Informationen der Sicherheitsbehörden von Rio de Janeiro zufolge ist die Zahl der Favelas, die von solchen paramilitärischen Milizen kontrolliert werden, in den letzten 20 Monaten von 42 auf 92 gestiegen. Eine vor kurzem abgeschlossene Untersuchung der Stadtregierung weist darauf hin, dass es sich bei dem Phänomen tatsächlich um eine Parallelmacht handelt: Involviert seien nicht nur ehemalige und aktive Sicherheitskräfte, sondern auch Politiker und lokale Akteure. Natürlich seien die Milizen ebenso auf die Unterstützung von Teilen der Bewohner angewiesen, führt der Bericht aus.
Über die Existenz dieser Milizen in Rio wird seit gut eineinhalb Jahren spekuliert, auch wenn es bisher nur wenig überprüfbare Informationen gibt. Die Rede ist von schwarz gekleideten, gut bewaffneten Männern, die an zentralen Punkten der armen, oft schwer zugänglichen Stadtviertel patrouillieren. Oft sollen auch Anwohner unter ihnen sein. Laut Zeitungsberichten kassieren sie von jedem Bewohner monatlich 15 Reais (rund 5 Euro) Schutzgeld. Geschäfte sollen nochmal 10 Reais zahlen, und für Gasflaschen, die selbst organisierten Transportmittel und sogar für das illegale Anzapfen von Kabelfernsehen soll Geld erpresst werden.
Aus Sicht des Soziologen und Gewaltexperten Inácio Cano agieren die Milizen auf gleicher Basis wie die Drogenbanden, die sie vertrieben haben: "Was sich ändert, ist lediglich die Herkunft der Gewinne. Die Bewohner stehen nach wie vor unter Zwang, wer nicht zahlt oder eine Regel nicht beachtet, erleidet Repressalien," erklärte Cano gegenüber der Tageszeitung "O Globo". Die Milizen seien jedoch noch schwieriger zu bekämpfen als die Drogenbanden, "da sie selbst innerhalb des Polizeiapparates agieren", ergänzt der Soziologe, der als Forscher über Polizeigewalt in Brasilien international bekannt wurde.
Ein möglicher Grund für das Aufkommen der Milizen wird darin gesehen, dass der Drogenhandel in Rio de Janeiro in den vergangenen Jahren immer weniger lukrativ geworden ist. Damit sinken auch die Summen, mit denen sich die Drogenbanden das Stillhalten oder die friedliche Teilhabe der jeweiligen Polizeieinheiten erkaufen. "Sie (die Milizen) vertreiben die Drogenhändler und suchen nach neuen lohnenden Geschäften, wobei sie zugleich die Macht in dem Gebiet übernehmen," resümiert Inácio Cano.

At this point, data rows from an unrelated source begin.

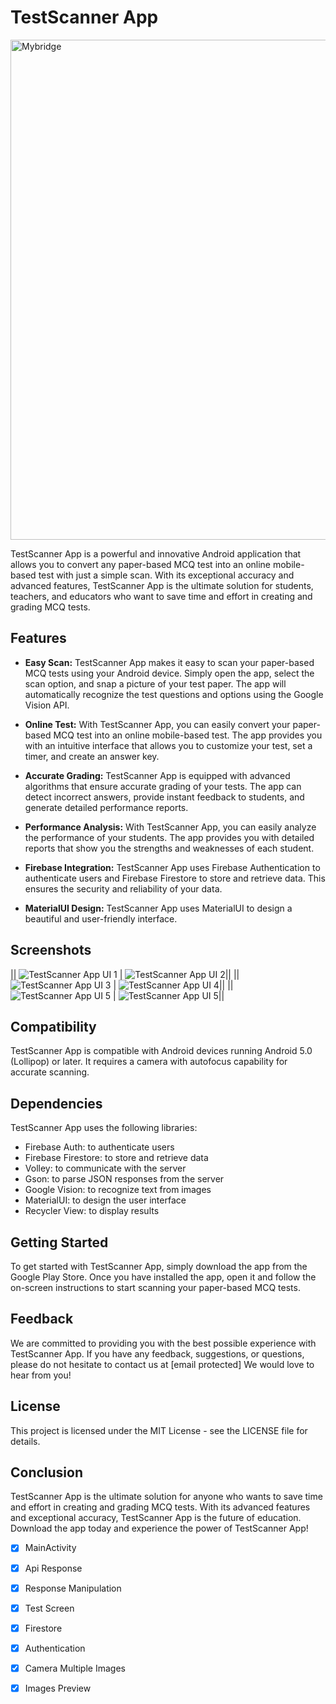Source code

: # TestScanner App

<img src="https://user-images.githubusercontent.com/78532621/234663571-d292cbec-7ba3-4934-9938-fe6d0080972b.png" width="800" alt="Mybridge"></a>

TestScanner App is a powerful and innovative Android application that allows you to convert any paper-based MCQ test into an online mobile-based test with just a simple scan. With its exceptional accuracy and advanced features, TestScanner App is the ultimate solution for students, teachers, and educators who want to save time and effort in creating and grading MCQ tests.

## Features

* **Easy Scan:** TestScanner App makes it easy to scan your paper-based MCQ tests using your Android device. Simply open the app, select the scan option, and snap a picture of your test paper. The app will automatically recognize the test questions and options using the Google Vision API.

* **Online Test:** With TestScanner App, you can easily convert your paper-based MCQ test into an online mobile-based test. The app provides you with an intuitive interface that allows you to customize your test, set a timer, and create an answer key.

* **Accurate Grading:** TestScanner App is equipped with advanced algorithms that ensure accurate grading of your tests. The app can detect incorrect answers, provide instant feedback to students, and generate detailed performance reports.

* **Performance Analysis:** With TestScanner App, you can easily analyze the performance of your students. The app provides you with detailed reports that show you the strengths and weaknesses of each student.

* **Firebase Integration:** TestScanner App uses Firebase Authentication to authenticate users and Firebase Firestore to store and retrieve data. This ensures the security and reliability of your data.

* **MaterialUI Design:** TestScanner App uses MaterialUI to design a beautiful and user-friendly interface.

## Screenshots

|| ![TestScanner App UI 1](screenshots/ui1.png "TestScanner App UI 1") | ![TestScanner App UI 2](screenshots/ui2.png "TestScanner App UI 2")||
|| ![TestScanner App UI 3](screenshots/ui3.png "TestScanner App UI 3") | ![TestScanner App UI 4](screenshots/ui4.png "TestScanner App UI 4")||
|| ![TestScanner App UI 5](screenshots/ui5.png "TestScanner App UI 5") | ![TestScanner App UI 5](screenshots/ui6.png "TestScanner App UI 6")||

## Compatibility

TestScanner App is compatible with Android devices running Android 5.0 (Lollipop) or later. It requires a camera with autofocus capability for accurate scanning.

## Dependencies

TestScanner App uses the following libraries:

* Firebase Auth: to authenticate users
* Firebase Firestore: to store and retrieve data
* Volley: to communicate with the server
* Gson: to parse JSON responses from the server
* Google Vision: to recognize text from images
* MaterialUI: to design the user interface
* Recycler View: to display results

## Getting Started

To get started with TestScanner App, simply download the app from the Google Play Store. Once you have installed the app, open it and follow the on-screen instructions to start scanning your paper-based MCQ tests.

## Feedback

We are committed to providing you with the best possible experience with TestScanner App. If you have any feedback, suggestions, or questions, please do not hesitate to contact us at [email protected] We would love to hear from you!

## License

This project is licensed under the MIT License - see the LICENSE file for details.

## Conclusion

TestScanner App is the ultimate solution for anyone who wants to save time and effort in creating and grading MCQ tests. With its advanced features and exceptional accuracy, TestScanner App is the future of education. Download the app today and experience the power of TestScanner App!

- [x] MainActivity
- [x] Api Response
- [x] Response Manipulation
- [x] Test Screen
- [X] Firestore
- [X] Authentication
- [X] Camera Multiple Images
- [x] Images Preview

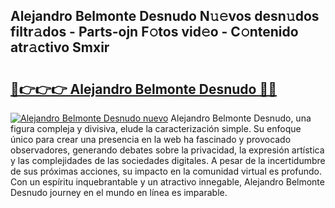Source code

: ## Alejandro Belmonte Desnudo N𝚞𝚎vos desn𝚞dos filtr𝚊dos - Parts-ojn F𝚘tos vid𝚎o - C𝚘ntenido atr𝚊ctivo Smxir

# <h2><a href="http://mb0c4d.tromn.icu/?c=Alejandro+Belmonte+Desnudo">🔗👉👉👉 Alejandro Belmonte Desnudo 🔗🔗</a></h2>

[![Alejandro Belmonte Desnudo nuevo](https://i.imgur.com/pEAQMta.gif)](http://mb0c4d.tromn.icu/?c=Alejandro+Belmonte+Desnudo)
Alejandro Belmonte Desnudo, una figura compleja y divisiva, elude la caracterización simple. Su enfoque único para crear una presencia en la web ha fascinado y provocado observadores, generando debates sobre la privacidad, la expresión artística y las complejidades de las sociedades digitales. A pesar de la incertidumbre de sus próximas acciones, su impacto en la comunidad virtual es profundo. Con un espíritu inquebrantable y un atractivo innegable, Alejandro Belmonte Desnudo journey en el mundo en línea es imparable.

Politisch brisant ist in diesem Kontext die Haltung des Bürgermeisters von Rio de Janeiro, Cesar Maia. Der konservative Politiker bezeichnete die paramilitärischen Gruppen unlängst als "Selbstverteidigung der Stadtviertel" und hielt sie sogar für "das viel kleinere Übel" im Vergleich zum Drogenhandel. Jetzt wird in der lokalen Presse spekuliert, inwiefern das Auftauchen der Milizen von der Stadtverwaltung nicht geradezu herbeigesehnt worden ist.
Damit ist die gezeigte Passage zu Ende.